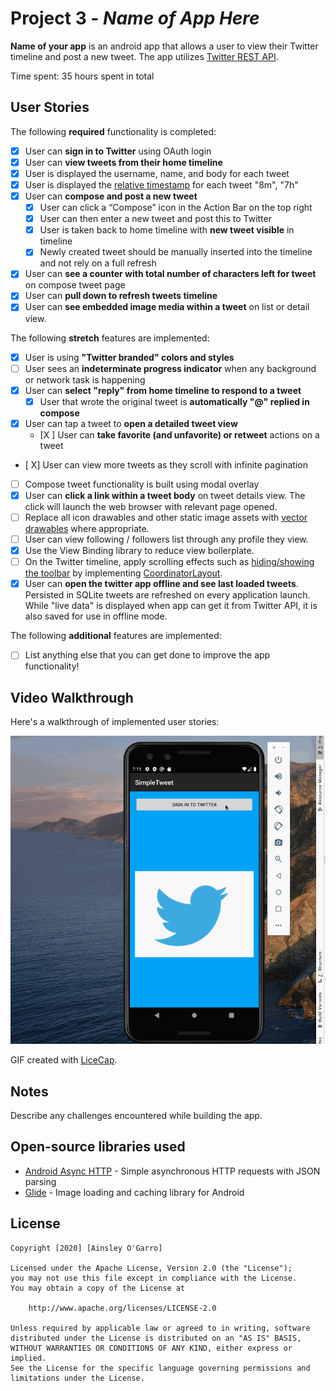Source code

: # Project 3 - *Name of App Here*

**Name of your app** is an android app that allows a user to view their Twitter timeline and post a new tweet. The app utilizes [Twitter REST API](https://dev.twitter.com/rest/public).

Time spent: 35 hours spent in total

## User Stories

The following **required** functionality is completed:

* [X]	User can **sign in to Twitter** using OAuth login
* [X]	User can **view tweets from their home timeline**
  * [X] User is displayed the username, name, and body for each tweet
  * [X] User is displayed the [relative timestamp](https://gist.github.com/nesquena/f786232f5ef72f6e10a7) for each tweet "8m", "7h"
* [X] User can **compose and post a new tweet**
  * [X] User can click a “Compose” icon in the Action Bar on the top right
  * [X] User can then enter a new tweet and post this to Twitter
  * [X] User is taken back to home timeline with **new tweet visible** in timeline
  * [X] Newly created tweet should be manually inserted into the timeline and not rely on a full refresh
* [X] User can **see a counter with total number of characters left for tweet** on compose tweet page
* [X] User can **pull down to refresh tweets timeline**
* [X] User can **see embedded image media within a tweet** on list or detail view.

The following **stretch** features are implemented:

* [X] User is using **"Twitter branded" colors and styles**
* [ ] User sees an **indeterminate progress indicator** when any background or network task is happening
* [X] User can **select "reply" from home timeline to respond to a tweet**
  * [X] User that wrote the original tweet is **automatically "@" replied in compose**
* [X] User can tap a tweet to **open a detailed tweet view**
  * [X ] User can **take favorite (and unfavorite) or retweet** actions on a tweet
* [ X] User can view more tweets as they scroll with infinite pagination
* [ ] Compose tweet functionality is built using modal overlay
* [X] User can **click a link within a tweet body** on tweet details view. The click will launch the web browser with relevant page opened.
* [ ] Replace all icon drawables and other static image assets with [vector drawables](http://guides.codepath.org/android/Drawables#vector-drawables) where appropriate.
* [ ] User can view following / followers list through any profile they view.
* [X] Use the View Binding library to reduce view boilerplate.
* [ ] On the Twitter timeline, apply scrolling effects such as [hiding/showing the toolbar](http://guides.codepath.org/android/Using-the-App-ToolBar#reacting-to-scroll) by implementing [CoordinatorLayout](http://guides.codepath.org/android/Handling-Scrolls-with-CoordinatorLayout#responding-to-scroll-events).
* [X] User can **open the twitter app offline and see last loaded tweets**. Persisted in SQLite tweets are refreshed on every application launch. While "live data" is displayed when app can get it from Twitter API, it is also saved for use in offline mode.

The following **additional** features are implemented:

* [ ] List anything else that you can get done to improve the app functionality!

## Video Walkthrough

Here's a walkthrough of implemented user stories:

<img src='Twitter.gif' title='Video Walkthrough' width='' alt='Video Walkthrough' />

GIF created with [LiceCap](http://www.cockos.com/licecap/).

## Notes

Describe any challenges encountered while building the app.

## Open-source libraries used

- [Android Async HTTP](https://github.com/loopj/android-async-http) - Simple asynchronous HTTP requests with JSON parsing
- [Glide](https://github.com/bumptech/glide) - Image loading and caching library for Android

## License

    Copyright [2020] [Ainsley O'Garro]

    Licensed under the Apache License, Version 2.0 (the "License");
    you may not use this file except in compliance with the License.
    You may obtain a copy of the License at

        http://www.apache.org/licenses/LICENSE-2.0

    Unless required by applicable law or agreed to in writing, software
    distributed under the License is distributed on an "AS IS" BASIS,
    WITHOUT WARRANTIES OR CONDITIONS OF ANY KIND, either express or implied.
    See the License for the specific language governing permissions and
    limitations under the License.
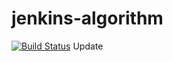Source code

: # jenkins-algorithm
[![Build Status](http://ec2-34-204-139-117.compute-1.amazonaws.com/buildStatus/icon?job=jenkins-algorithm)](http://ec2-34-204-139-117.compute-1.amazonaws.com/job/jenkins-algorithm/)
Update
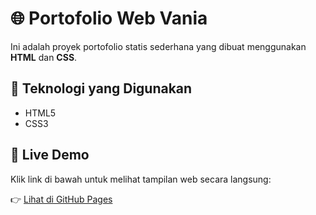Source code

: # 🌐 Portofolio Web Vania

Ini adalah proyek portofolio statis sederhana yang dibuat menggunakan **HTML** dan **CSS**.

## 🧰 Teknologi yang Digunakan

- HTML5
- CSS3

## 🔗 Live Demo

Klik link di bawah untuk melihat tampilan web secara langsung:

👉 [Lihat di GitHub Pages](https://github.com/voltskies/porto_vania.git)  
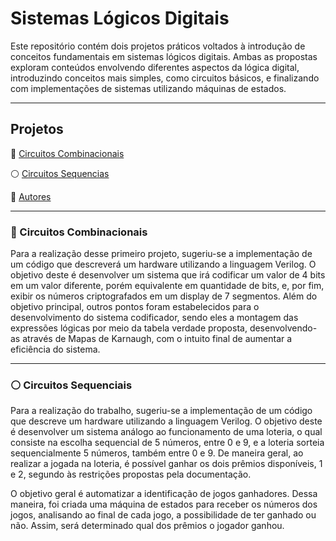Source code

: # Sistemas Lógicos Digitais

Este repositório contém dois projetos práticos voltados à introdução de conceitos fundamentais em sistemas lógicos digitais. Ambas as propostas exploram conteúdos envolvendo diferentes aspectos da lógica digital, introduzindo conceitos mais simples, como circuitos básicos, e finalizando com implementações de sistemas utilizando máquinas de estados.
___

## Projetos

🔵 [Circuitos Combinacionais](#circuitos-combinacionais)

⚪ [Circuitos Sequencias](#circuitos-sequenciais)

🔵 [Autores](#autores)
___

<div id="circuitos-combinacionais"><!-- Seu conteúdo para Descrição de Funcionamento --></div>

### 🔵 Circuitos Combinacionais

Para a realização desse primeiro projeto, sugeriu-se a implementação de um código que descreverá um hardware utilizando a linguagem Verilog. O objetivo deste é desenvolver um sistema que irá codificar um valor de 4 bits em um valor diferente, porém equivalente em quantidade de bits, e, por fim, exibir os números criptografados em um display de 7 segmentos. Além do objetivo principal, outros pontos foram estabelecidos para o desenvolvimento do sistema codificador, sendo eles a montagem das expressões lógicas por meio da tabela verdade proposta, desenvolvendo-as através de Mapas de Karnaugh, com o intuito final de aumentar a eficiência do sistema.
___

### ⚪ Circuitos Sequenciais

<div id="circuitos-sequenciais"></div>

Para a realização do trabalho, sugeriu-se a implementação de um código que descreve um hardware utilizando a linguagem Verilog. O objetivo deste é desenvolver um sistema análogo ao funcionamento de uma loteria, o qual consiste na escolha sequencial de 5 números, entre 0 e 9, e a loteria sorteia sequencialmente 5 números, também entre 0 e 9. De maneira geral, ao realizar a jogada na loteria, é possível ganhar os dois prêmios disponíveis, 1 e 2, segundo às restrições propostas pela documentação.

O objetivo geral é automatizar a identificação de jogos ganhadores. Dessa maneira, foi criada uma máquina de estados para receber os números dos jogos, analisando ao final de cada jogo, a possibilidade de ter ganhado ou não. Assim, será determinado qual dos prêmios o jogador ganhou.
----
Output the whole listing without change. Any picture is to be left out.

- _ANSWER TO THIS EXERCISE_
Source code

: # Project 3 - *Name of App Here*

**Name of your app** is an android app that allows a user to view their Twitter timeline and post a new tweet. The app utilizes [Twitter REST API](https://dev.twitter.com/rest/public).

Time spent: 35 hours spent in total

## User Stories

The following **required** functionality is completed:

* [X]	User can **sign in to Twitter** using OAuth login
* [X]	User can **view tweets from their home timeline**
  * [X] User is displayed the username, name, and body for each tweet
  * [X] User is displayed the [relative timestamp](https://gist.github.com/nesquena/f786232f5ef72f6e10a7) for each tweet "8m", "7h"
* [X] User can **compose and post a new tweet**
  * [X] User can click a “Compose” icon in the Action Bar on the top right
  * [X] User can then enter a new tweet and post this to Twitter
  * [X] User is taken back to home timeline with **new tweet visible** in timeline
  * [X] Newly created tweet should be manually inserted into the timeline and not rely on a full refresh
* [X] User can **see a counter with total number of characters left for tweet** on compose tweet page
* [X] User can **pull down to refresh tweets timeline**
* [X] User can **see embedded image media within a tweet** on list or detail view.

The following **stretch** features are implemented:

* [X] User is using **"Twitter branded" colors and styles**
* [ ] User sees an **indeterminate progress indicator** when any background or network task is happening
* [X] User can **select "reply" from home timeline to respond to a tweet**
  * [X] User that wrote the original tweet is **automatically "@" replied in compose**
* [X] User can tap a tweet to **open a detailed tweet view**
  * [X ] User can **take favorite (and unfavorite) or retweet** actions on a tweet
* [ X] User can view more tweets as they scroll with infinite pagination
* [ ] Compose tweet functionality is built using modal overlay
* [X] User can **click a link within a tweet body** on tweet details view. The click will launch the web browser with relevant page opened.
* [ ] Replace all icon drawables and other static image assets with [vector drawables](http://guides.codepath.org/android/Drawables#vector-drawables) where appropriate.
* [ ] User can view following / followers list through any profile they view.
* [X] Use the View Binding library to reduce view boilerplate.
* [ ] On the Twitter timeline, apply scrolling effects such as [hiding/showing the toolbar](http://guides.codepath.org/android/Using-the-App-ToolBar#reacting-to-scroll) by implementing [CoordinatorLayout](http://guides.codepath.org/android/Handling-Scrolls-with-CoordinatorLayout#responding-to-scroll-events).
* [X] User can **open the twitter app offline and see last loaded tweets**. Persisted in SQLite tweets are refreshed on every application launch. While "live data" is displayed when app can get it from Twitter API, it is also saved for use in offline mode.

The following **additional** features are implemented:

* [ ] List anything else that you can get done to improve the app functionality!

## Video Walkthrough

Here's a walkthrough of implemented user stories:

<img src='Twitter.gif' title='Video Walkthrough' width='' alt='Video Walkthrough' />

GIF created with [LiceCap](http://www.cockos.com/licecap/).

## Notes

Describe any challenges encountered while building the app.

## Open-source libraries used

- [Android Async HTTP](https://github.com/loopj/android-async-http) - Simple asynchronous HTTP requests with JSON parsing
- [Glide](https://github.com/bumptech/glide) - Image loading and caching library for Android

## License

    Copyright [2020] [Ainsley O'Garro]

    Licensed under the Apache License, Version 2.0 (the "License");
    you may not use this file except in compliance with the License.
    You may obtain a copy of the License at

        http://www.apache.org/licenses/LICENSE-2.0

    Unless required by applicable law or agreed to in writing, software
    distributed under the License is distributed on an "AS IS" BASIS,
    WITHOUT WARRANTIES OR CONDITIONS OF ANY KIND, either express or implied.
    See the License for the specific language governing permissions and
    limitations under the License.
Source code

: # jenkins-algorithm
[![Build Status](http://ec2-34-204-139-117.compute-1.amazonaws.com/buildStatus/icon?job=jenkins-algorithm)](http://ec2-34-204-139-117.compute-1.amazonaws.com/job/jenkins-algorithm/)
Update
Source code

: # 🌐 Portofolio Web Vania

Ini adalah proyek portofolio statis sederhana yang dibuat menggunakan **HTML** dan **CSS**.

## 🧰 Teknologi yang Digunakan

- HTML5
- CSS3

## 🔗 Live Demo

Klik link di bawah untuk melihat tampilan web secara langsung:

👉 [Lihat di GitHub Pages](https://github.com/voltskies/porto_vania.git)  
Source code

: # Sistemas Lógicos Digitais

Este repositório contém dois projetos práticos voltados à introdução de conceitos fundamentais em sistemas lógicos digitais. Ambas as propostas exploram conteúdos envolvendo diferentes aspectos da lógica digital, introduzindo conceitos mais simples, como circuitos básicos, e finalizando com implementações de sistemas utilizando máquinas de estados.
___

## Projetos

🔵 [Circuitos Combinacionais](#circuitos-combinacionais)

⚪ [Circuitos Sequencias](#circuitos-sequenciais)

🔵 [Autores](#autores)
___

<div id="circuitos-combinacionais"><!-- Seu conteúdo para Descrição de Funcionamento --></div>

### 🔵 Circuitos Combinacionais

Para a realização desse primeiro projeto, sugeriu-se a implementação de um código que descreverá um hardware utilizando a linguagem Verilog. O objetivo deste é desenvolver um sistema que irá codificar um valor de 4 bits em um valor diferente, porém equivalente em quantidade de bits, e, por fim, exibir os números criptografados em um display de 7 segmentos. Além do objetivo principal, outros pontos foram estabelecidos para o desenvolvimento do sistema codificador, sendo eles a montagem das expressões lógicas por meio da tabela verdade proposta, desenvolvendo-as através de Mapas de Karnaugh, com o intuito final de aumentar a eficiência do sistema.
___

### ⚪ Circuitos Sequenciais

<div id="circuitos-sequenciais"></div>

Para a realização do trabalho, sugeriu-se a implementação de um código que descreve um hardware utilizando a linguagem Verilog. O objetivo deste é desenvolver um sistema análogo ao funcionamento de uma loteria, o qual consiste na escolha sequencial de 5 números, entre 0 e 9, e a loteria sorteia sequencialmente 5 números, também entre 0 e 9. De maneira geral, ao realizar a jogada na loteria, é possível ganhar os dois prêmios disponíveis, 1 e 2, segundo às restrições propostas pela documentação.

O objetivo geral é automatizar a identificação de jogos ganhadores. Dessa maneira, foi criada uma máquina de estados para receber os números dos jogos, analisando ao final de cada jogo, a possibilidade de ter ganhado ou não. Assim, será determinado qual dos prêmios o jogador ganhou.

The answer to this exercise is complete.